I'm at an HIV medical conference and am going to talk to some neurologists here who have been dealing with PML through the years, to see if they can help informally speculate on things to consider for those of use doing tysabri while antibody-positive for JC virus...

best to you all,

JD

It is three weeks today since I had my first infusion. But, now for the past 4-5 days, I have had very red irritated, watering eyes, burning/tingling/aching down my right arm, burning mouth, extreme fatigue, vibrating sensation in my left buttocks and down my thigh, as well as a severe migraine for 4 days straight, and this feeling of an internal tremor (I have never had this before) it is from my brainstem area to my stomach....like I am shaking inside.

Do you think this is a Flare? or a reaction to the Tysabri? about one week after the infusion, I had a irritated, runny, congested nose...and off and on abdominal cramps (that lasted about a 5-6 days)

Clarkstar, I premedicate with benadryl 30 minutes prior to an infusion.

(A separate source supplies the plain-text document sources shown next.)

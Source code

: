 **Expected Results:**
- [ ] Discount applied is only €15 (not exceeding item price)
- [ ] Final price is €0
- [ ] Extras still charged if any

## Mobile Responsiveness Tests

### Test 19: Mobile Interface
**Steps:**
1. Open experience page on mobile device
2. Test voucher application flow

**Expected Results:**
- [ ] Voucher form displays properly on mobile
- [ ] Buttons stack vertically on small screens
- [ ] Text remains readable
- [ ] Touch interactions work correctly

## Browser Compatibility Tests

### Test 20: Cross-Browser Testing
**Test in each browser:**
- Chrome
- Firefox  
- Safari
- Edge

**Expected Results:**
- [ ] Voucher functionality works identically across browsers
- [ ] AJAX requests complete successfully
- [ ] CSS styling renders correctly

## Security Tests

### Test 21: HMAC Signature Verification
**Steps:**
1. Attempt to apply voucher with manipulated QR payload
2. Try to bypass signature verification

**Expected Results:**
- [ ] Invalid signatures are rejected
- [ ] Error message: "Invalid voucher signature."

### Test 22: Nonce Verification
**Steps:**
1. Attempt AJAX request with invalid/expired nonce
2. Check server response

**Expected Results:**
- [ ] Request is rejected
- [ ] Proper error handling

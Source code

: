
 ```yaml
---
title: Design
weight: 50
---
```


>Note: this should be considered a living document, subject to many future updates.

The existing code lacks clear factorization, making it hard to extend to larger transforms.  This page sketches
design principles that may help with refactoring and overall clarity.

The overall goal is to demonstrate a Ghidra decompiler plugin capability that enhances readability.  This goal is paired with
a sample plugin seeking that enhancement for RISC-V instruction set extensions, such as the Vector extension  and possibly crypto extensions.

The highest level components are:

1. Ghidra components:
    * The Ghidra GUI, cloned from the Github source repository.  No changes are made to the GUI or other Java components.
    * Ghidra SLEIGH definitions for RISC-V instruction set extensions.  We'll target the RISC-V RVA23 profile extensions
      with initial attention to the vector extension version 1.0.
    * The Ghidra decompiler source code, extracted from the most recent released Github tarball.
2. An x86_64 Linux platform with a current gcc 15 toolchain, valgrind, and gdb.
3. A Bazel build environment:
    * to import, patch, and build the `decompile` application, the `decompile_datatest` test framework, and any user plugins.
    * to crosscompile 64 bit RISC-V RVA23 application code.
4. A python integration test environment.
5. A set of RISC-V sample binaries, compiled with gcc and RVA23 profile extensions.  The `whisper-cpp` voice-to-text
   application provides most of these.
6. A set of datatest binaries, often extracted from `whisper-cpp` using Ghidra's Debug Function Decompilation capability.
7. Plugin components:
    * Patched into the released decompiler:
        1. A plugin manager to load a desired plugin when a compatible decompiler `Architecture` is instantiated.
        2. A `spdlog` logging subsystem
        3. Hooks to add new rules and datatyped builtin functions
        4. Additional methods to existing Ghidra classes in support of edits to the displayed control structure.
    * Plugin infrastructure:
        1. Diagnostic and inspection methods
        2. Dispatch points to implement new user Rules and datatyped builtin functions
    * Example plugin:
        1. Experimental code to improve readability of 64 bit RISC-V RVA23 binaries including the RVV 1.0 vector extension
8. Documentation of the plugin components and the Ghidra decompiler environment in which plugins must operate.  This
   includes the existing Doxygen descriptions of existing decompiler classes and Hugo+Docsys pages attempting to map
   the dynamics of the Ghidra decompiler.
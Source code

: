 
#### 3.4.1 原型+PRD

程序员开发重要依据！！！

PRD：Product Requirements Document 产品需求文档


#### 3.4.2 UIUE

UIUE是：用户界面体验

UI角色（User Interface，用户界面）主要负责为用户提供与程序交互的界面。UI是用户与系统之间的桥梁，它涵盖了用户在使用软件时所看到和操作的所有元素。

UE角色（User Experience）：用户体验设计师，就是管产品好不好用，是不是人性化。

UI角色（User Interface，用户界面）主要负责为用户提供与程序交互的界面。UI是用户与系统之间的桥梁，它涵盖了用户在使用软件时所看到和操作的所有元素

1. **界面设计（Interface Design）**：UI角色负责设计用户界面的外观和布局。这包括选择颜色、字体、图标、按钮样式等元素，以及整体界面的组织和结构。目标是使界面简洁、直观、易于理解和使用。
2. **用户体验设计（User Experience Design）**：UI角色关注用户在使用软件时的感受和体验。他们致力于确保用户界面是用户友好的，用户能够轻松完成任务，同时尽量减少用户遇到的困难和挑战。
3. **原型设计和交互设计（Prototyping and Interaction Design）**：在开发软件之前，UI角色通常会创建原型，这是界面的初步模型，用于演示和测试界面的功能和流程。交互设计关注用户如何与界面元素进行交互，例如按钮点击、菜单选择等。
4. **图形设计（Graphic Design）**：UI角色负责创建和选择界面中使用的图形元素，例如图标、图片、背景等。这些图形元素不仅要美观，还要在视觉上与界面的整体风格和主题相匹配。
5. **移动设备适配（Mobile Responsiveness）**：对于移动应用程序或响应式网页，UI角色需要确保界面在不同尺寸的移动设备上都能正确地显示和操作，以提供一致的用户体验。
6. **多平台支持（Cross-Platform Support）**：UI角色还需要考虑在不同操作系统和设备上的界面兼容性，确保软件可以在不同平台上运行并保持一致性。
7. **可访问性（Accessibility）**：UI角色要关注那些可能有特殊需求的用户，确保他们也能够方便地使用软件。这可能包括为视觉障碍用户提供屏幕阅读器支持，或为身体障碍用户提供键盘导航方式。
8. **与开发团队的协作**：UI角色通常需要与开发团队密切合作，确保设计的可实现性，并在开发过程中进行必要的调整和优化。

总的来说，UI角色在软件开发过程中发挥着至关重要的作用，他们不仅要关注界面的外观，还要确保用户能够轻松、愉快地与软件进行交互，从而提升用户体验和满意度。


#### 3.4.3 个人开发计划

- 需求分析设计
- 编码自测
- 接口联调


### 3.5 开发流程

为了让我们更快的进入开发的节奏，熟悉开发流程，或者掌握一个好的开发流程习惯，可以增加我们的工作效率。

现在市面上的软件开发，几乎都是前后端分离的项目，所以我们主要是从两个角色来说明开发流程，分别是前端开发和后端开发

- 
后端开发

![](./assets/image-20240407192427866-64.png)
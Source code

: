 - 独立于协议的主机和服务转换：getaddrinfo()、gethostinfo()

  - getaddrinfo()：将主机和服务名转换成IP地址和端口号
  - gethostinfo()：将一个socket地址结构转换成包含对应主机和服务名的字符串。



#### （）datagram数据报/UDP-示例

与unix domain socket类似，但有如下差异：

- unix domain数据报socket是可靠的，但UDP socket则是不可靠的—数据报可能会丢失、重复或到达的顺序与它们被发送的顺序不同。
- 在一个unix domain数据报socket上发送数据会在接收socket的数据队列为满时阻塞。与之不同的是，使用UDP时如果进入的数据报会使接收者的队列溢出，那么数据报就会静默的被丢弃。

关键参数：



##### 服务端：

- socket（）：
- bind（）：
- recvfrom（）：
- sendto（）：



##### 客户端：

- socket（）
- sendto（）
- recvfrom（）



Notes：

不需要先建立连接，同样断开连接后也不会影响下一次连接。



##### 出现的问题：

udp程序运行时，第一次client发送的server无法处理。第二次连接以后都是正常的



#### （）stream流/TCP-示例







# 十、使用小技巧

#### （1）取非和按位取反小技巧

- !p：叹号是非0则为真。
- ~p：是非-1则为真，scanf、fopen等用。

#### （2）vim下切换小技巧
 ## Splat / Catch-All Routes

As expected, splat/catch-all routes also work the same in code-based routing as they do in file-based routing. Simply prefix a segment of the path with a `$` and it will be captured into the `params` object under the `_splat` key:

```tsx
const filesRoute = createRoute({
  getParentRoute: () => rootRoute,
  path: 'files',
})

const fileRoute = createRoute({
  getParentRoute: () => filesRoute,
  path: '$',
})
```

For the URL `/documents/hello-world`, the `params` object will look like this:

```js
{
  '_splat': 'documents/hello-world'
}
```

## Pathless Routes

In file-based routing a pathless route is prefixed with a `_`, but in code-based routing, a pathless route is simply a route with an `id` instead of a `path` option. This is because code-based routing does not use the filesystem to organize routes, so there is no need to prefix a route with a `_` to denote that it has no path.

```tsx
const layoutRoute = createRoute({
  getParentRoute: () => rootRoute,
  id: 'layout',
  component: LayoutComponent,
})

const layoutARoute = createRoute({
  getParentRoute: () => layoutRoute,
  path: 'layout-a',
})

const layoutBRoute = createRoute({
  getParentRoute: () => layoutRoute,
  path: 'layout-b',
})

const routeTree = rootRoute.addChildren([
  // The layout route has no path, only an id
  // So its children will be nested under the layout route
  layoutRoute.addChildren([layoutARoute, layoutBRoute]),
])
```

It helps me a lot!!!!!!!!!!!!!!!!! Itching is a problem for me all of the time. I would never make it through an infusion without my benadryl My side effects include fatigue, headache, pain in my arms and legs.....sometimes I feel slightly feverish. The side effects for me last anywhere from a couple of day to a week. But, usually they are only there for a few days

My infusion center doesn't like to do blood work either I have to beg to have my blood drawn. If they don't do it every 3-4 infusions I go to my dr and have them do a blood test for me.

good luck!!!!!!!!!!!!!!!!!
Shayna

In the US, government legislation determines a "rare disease" is one that occurs in 1/1500 patients. PML's numbers, which started off at 1 /1000 for Tysabri users, is now about 1/500 for users that have been on the drug for more than 2 years.

Testing positive for the JC virus doesn't mean you will get it. Testing negative for the virus doesn't mean you won't get it.

Just makes deciding what medication to use all the more difficult.

Harry

My doctor was talking about the option of doing a spinal tap in the end of the summer (which is when I told her I was thinking of going off tysabri, as I don't want to risk another hard summer like it was last year at peak of the bad post-partum flare...) So that would be to look for different kind of evidence about if JC virus is there or not? Anyone have more details/experience with this?

Rescheduled infusion for next tuesday.